TASK PROMPT: Tell how many lines in the data below include the word "this". The answer is the number only.

INFORMATION PROVIDED:
▬▬▬
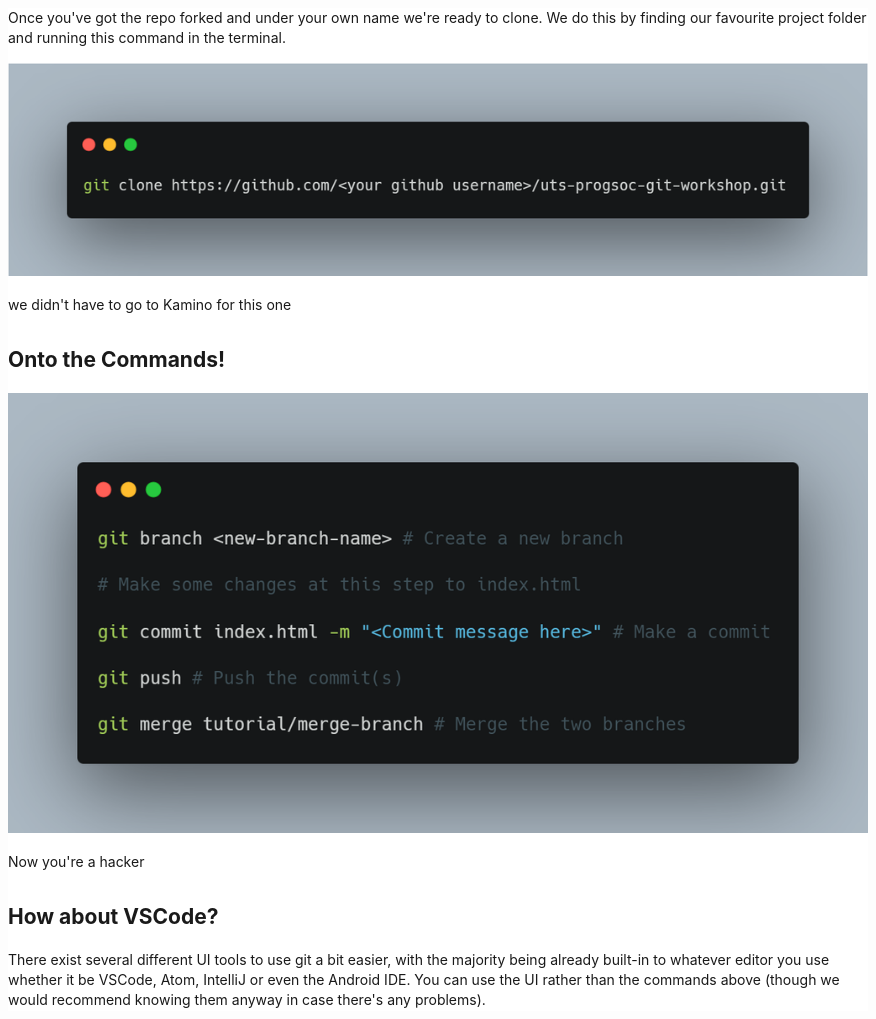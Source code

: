 Once you've got the repo forked and under your own name we're ready to clone. We do this by finding our favourite project folder and running this command in the terminal.

![](./assets/images/2022/04/carbon.png)

we didn't have to go to Kamino for this one

Onto the Commands!
------------------

![](./assets/images/2022/04/carbon--1-.png)

Now you're a hacker

How about VSCode?
-----------------

There exist several different UI tools to use git a bit easier, with the majority being already built-in to whatever editor you use whether it be VSCode, Atom, IntelliJ or even the Android IDE. You can use the UI rather than the commands above (though we would recommend knowing them anyway in case there's any problems).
▬▬▬
EXERCISE ANSWER: 2